> **Description of the task**
From the records below, give the number of lines that include the word "proposed". Add no other words.

╭─ Listed entries

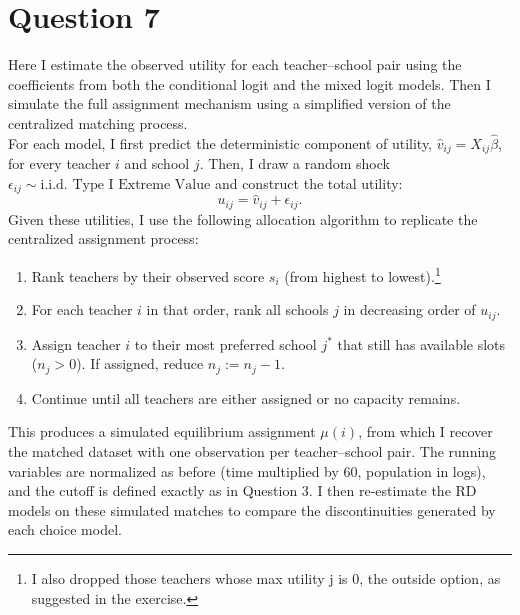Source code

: \documentclass{article}
\begin{document}
\section*{Question 7}

Here I estimate the observed utility for each teacher–school pair using the coefficients from both the conditional logit and the mixed logit models. Then I simulate the full assignment mechanism using a simplified version of the centralized matching process. \\

For each model, I first predict the deterministic component of utility, $\hat{v}_{ij} = X_{ij}\hat{\beta}$, for every teacher $i$ and school $j$. Then, I draw a random shock $\epsilon_{ij} \sim \text{i.i.d. Type I Extreme Value}$ and construct the total utility:
\[
u_{ij} = \hat{v}_{ij} + \epsilon_{ij}.
\]
Given these utilities, I use the following allocation algorithm to replicate the centralized assignment process:

\begin{enumerate}
    \item Rank teachers by their observed score $s_i$ (from highest to lowest).\footnote{I also dropped those teachers whose max utility j is 0, the outside option, as suggested in the exercise.}
    \item For each teacher $i$ in that order, rank all schools $j$ in decreasing order of $u_{ij}$.
    \item Assign teacher $i$ to their most preferred school $j^*$ that still has available slots ($n_j>0$). If assigned, reduce $n_j := n_j - 1$.
    \item Continue until all teachers are either assigned or no capacity remains.
\end{enumerate}

This produces a simulated equilibrium assignment $\mu(i)$, from which I recover the matched dataset with one observation per teacher–school pair. The running variables are normalized as before (time multiplied by 60, population in logs), and the cutoff is defined exactly as in Question 3. I then re-estimate the RD models on these simulated matches to compare the discontinuities generated by each choice model.
\end{document}
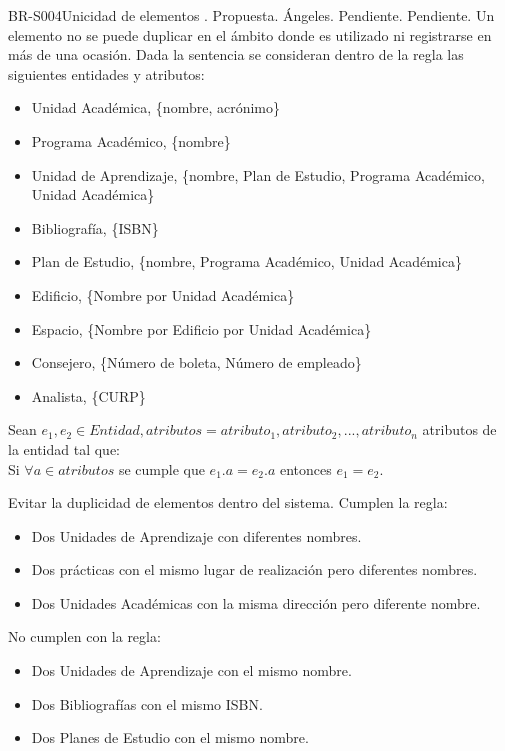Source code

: \begin{BusinessRule}{BR-S004}{Unicidad de elementos}
	{\bcIntegridad}    %
	{\btEnabler}     %
	{\blControlling}    %
	.
	\BRItem[Estado] Propuesta.
	 Ángeles.
	 Pendiente.
	 Pendiente.
	\BRItem[Descripción] Un elemento no se puede duplicar en el ámbito donde es utilizado ni registrarse en más de una ocasión. Dada la sentencia se consideran dentro de la regla las siguientes entidades y atributos:
	
	\begin{itemize}
		\item Unidad Académica, \{nombre, acrónimo\}
		\item Programa Académico, \{nombre\}
		\item Unidad de Aprendizaje, \{nombre, Plan de Estudio, Programa Académico, Unidad Académica\}
		\item Bibliografía, \{ISBN\}
		\item Plan de Estudio, \{nombre, Programa Académico, Unidad Académica\}
		\item Edificio,    \{Nombre por Unidad Académica\}
		\item Espacio,     \{Nombre por Edificio por Unidad Académica\}
		\item Consejero,   \{Número de boleta, Número de empleado\}
		\item Analista,      \{CURP\}
	\end{itemize}
	\BRItem[Sentencia] Sean $ e_1, e_2 \in Entidad , atributos = {atributo_1, atributo_2,...,atributo_n}$ atributos de la entidad tal que:\\
	Si $ \forall a \in atributos$ se cumple que $ e_1.a = e_2.a$ entonces $ e_1 = e_2 $.
	
	\BRItem[Motivación] Evitar la duplicidad de elementos dentro del sistema.
	 Cumplen la regla:
	\begin{itemize}
		\item Dos Unidades de Aprendizaje con diferentes nombres.
		\item Dos prácticas con el mismo lugar de realización pero diferentes nombres.
		\item Dos Unidades Académicas con la misma dirección pero diferente nombre.
	\end{itemize}
	 No cumplen con la regla:
	\begin{itemize}
		\item Dos Unidades de Aprendizaje con el mismo nombre.
		\item Dos Bibliografías con el mismo ISBN.
		\item Dos Planes de Estudio con el mismo nombre.
	\end{itemize}
\end{BusinessRule}

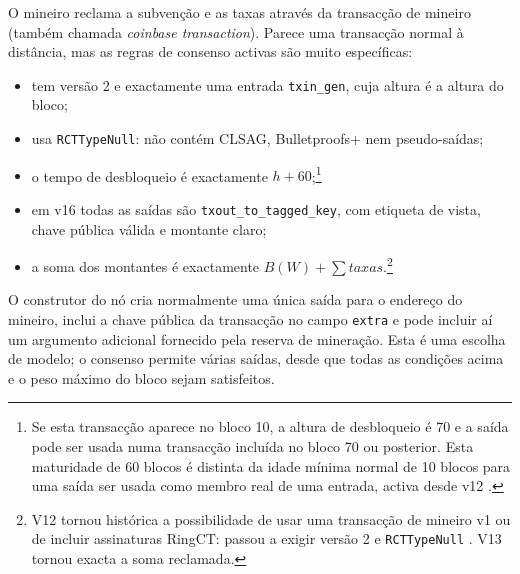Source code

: %
O mineiro reclama a subvenção e as taxas através da transacção de
mineiro (também chamada {\em coinbase transaction}).
Parece uma transacção normal à distância, mas as regras de consenso activas
são muito específicas:

\begin{itemize}
\item tem versão 2 e exactamente uma entrada {\tt txin\_gen}, cuja altura é a
      altura do bloco;
\item usa {\tt RCTTypeNull}: não contém CLSAG, Bulletproofs+ nem pseudo-saídas;
\item o tempo de desbloqueio é exactamente $h+60$;\footnote{Se esta
      transacção aparece no bloco 10, a altura de desbloqueio é 70 e a saída
      pode ser usada numa transacção incluída no bloco 70 ou posterior. Esta
      maturidade de 60 blocos \cite{transaction-lock} é distinta da idade
      mínima normal de 10 blocos para uma saída ser usada como membro real de
      uma entrada, activa desde v12 \cite{monero-source-v16}.}
\item em v16 todas as saídas são {\tt txout\_to\_tagged\_key}, com etiqueta de
      vista, chave pública válida e montante claro;
\item a soma dos montantes é exactamente $B(W)+\sum\mathit{taxas}$.\footnote{V12
      tornou histórica a possibilidade de usar uma transacção de mineiro v1
      ou de incluir assinaturas RingCT: passou a exigir versão 2 e
      {\tt RCTTypeNull} \cite{miner-tx-checks}. V13 tornou exacta a soma
      reclamada.}
\end{itemize}



%
O construtor do nó cria normalmente uma única saída para o endereço do
mineiro, inclui a chave pública da transacção no campo {\tt extra} e pode
incluir aí um argumento adicional fornecido pela reserva de mineração. Esta é
uma escolha de modelo; o consenso permite várias saídas, desde que todas as
condições acima e o peso máximo do bloco sejam satisfeitos.

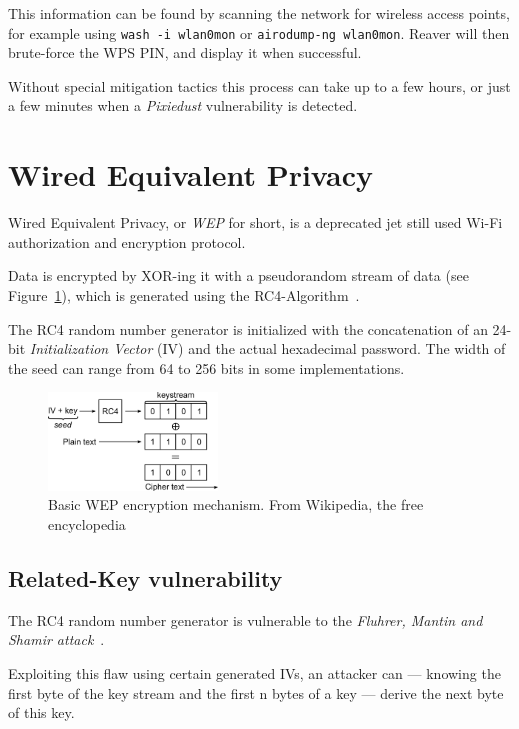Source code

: This information can be found by scanning the network for wireless access points, for example using \lstinline{wash -i wlan0mon} or \lstinline{airodump-ng wlan0mon}. Reaver will then brute-force the WPS PIN, and display it when successful. 

Without special mitigation tactics this process can take up to a few hours, or just a few minutes when a \emph{Pixiedust} vulnerability is detected.

\section{Wired Equivalent Privacy}

Wired Equivalent Privacy, or \emph{WEP} for short, is a deprecated jet still used Wi-Fi authorization and encryption protocol.

Data is encrypted by XOR-ing it with a pseudorandom stream of data (see Figure~\ref{fig:wepmech}), which is generated using the RC4-Algorithm~\cite{WiFi16}.

The RC4 random number generator is initialized with the concatenation of an 24-bit \emph{Initialization Vector} (IV) and the actual hexadecimal password. The width of the seed can range from 64 to 256 bits in some implementations.

\begin{figure}
\includegraphics[width=0.4\textwidth]{src/img/Wep-crypt-alt.png}
\caption{Basic WEP encryption mechanism. From Wikipedia, the free encyclopedia~\cite{BHL07}}\label{fig:wepmech}
\end{figure}

\subsection{Related-Key vulnerability}

The RC4 random number generator is vulnerable to the \emph{Fluhrer, Mantin and Shamir attack}~\cite{FMS01}.

Exploiting this flaw using certain generated IVs, an attacker can --- knowing the first byte of the key stream and the first n bytes of a key --- derive the next byte of this key.

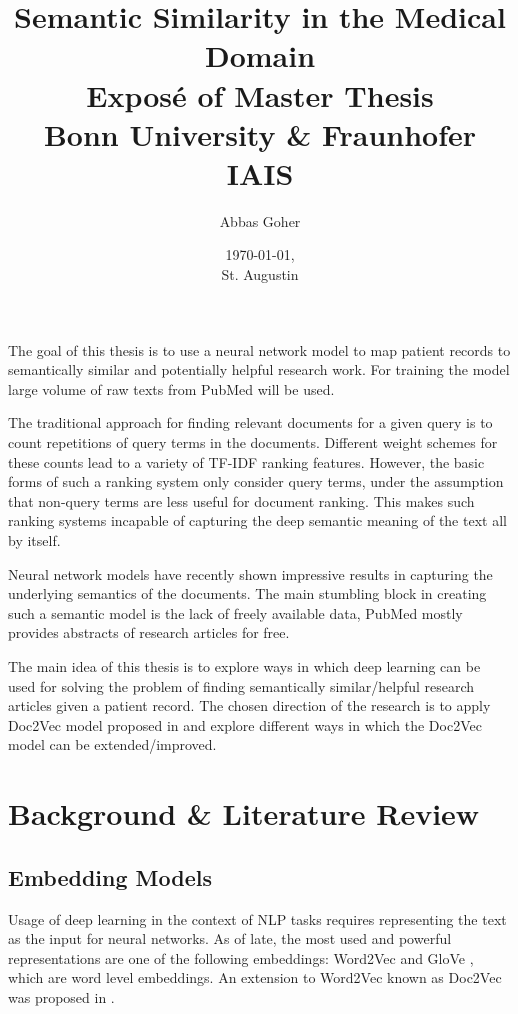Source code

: \documentclass[12pt,a4paper] {article}
\begin{document}
	
	\title{Semantic Similarity in the Medical Domain \\ \hphantom \newline
		\large     Expos\'{e} of Master Thesis
		\\Bonn University \& Fraunhofer IAIS}
	\author{Abbas Goher}
	\date{ \today, \\ St. Augustin}
	\maketitle
	
	The goal of this thesis is to use a neural network model to map patient records to semantically similar and potentially helpful research work. For training the model large volume of raw texts from PubMed \cite{pubmed}  will be used.
	
	
	The traditional approach for finding relevant documents for a given query is to count repetitions of query terms in the documents. Different weight schemes for these counts lead to a variety of TF-IDF ranking features. However, the basic forms of such a ranking system only consider query terms, under the assumption that non-query terms are less useful for document ranking. This makes such ranking systems incapable of capturing the deep semantic meaning of the text all by itself. 
	
	Neural network models have recently shown impressive results in capturing the underlying semantics of the documents\cite{Bengio2006}.
	The main stumbling block in creating such a semantic model is the lack of freely available data, PubMed mostly provides abstracts of research articles for free. 
	
	The main idea of this thesis is to explore ways in which deep learning can be used for solving the problem of finding semantically similar/helpful research articles given a patient record. The chosen direction of the research is to apply Doc2Vec model proposed in \cite{le2014distributed} and explore different ways in which the Doc2Vec model can be extended/improved.
	
	\section*{Background \& Literature Review}
	
	\subsection*{Embedding Models}
	Usage of deep learning in the context of NLP tasks requires representing the text as the input for neural networks. As of late, the most used and powerful representations are one of the following embeddings: Word2Vec \cite{mikolov2013efficient} and GloVe \cite{pennington2014glove}, which are word level embeddings. An extension to Word2Vec known as Doc2Vec was proposed in \cite{le2014distributed}.  
	
\end{document}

╰─

> **Your solution**
2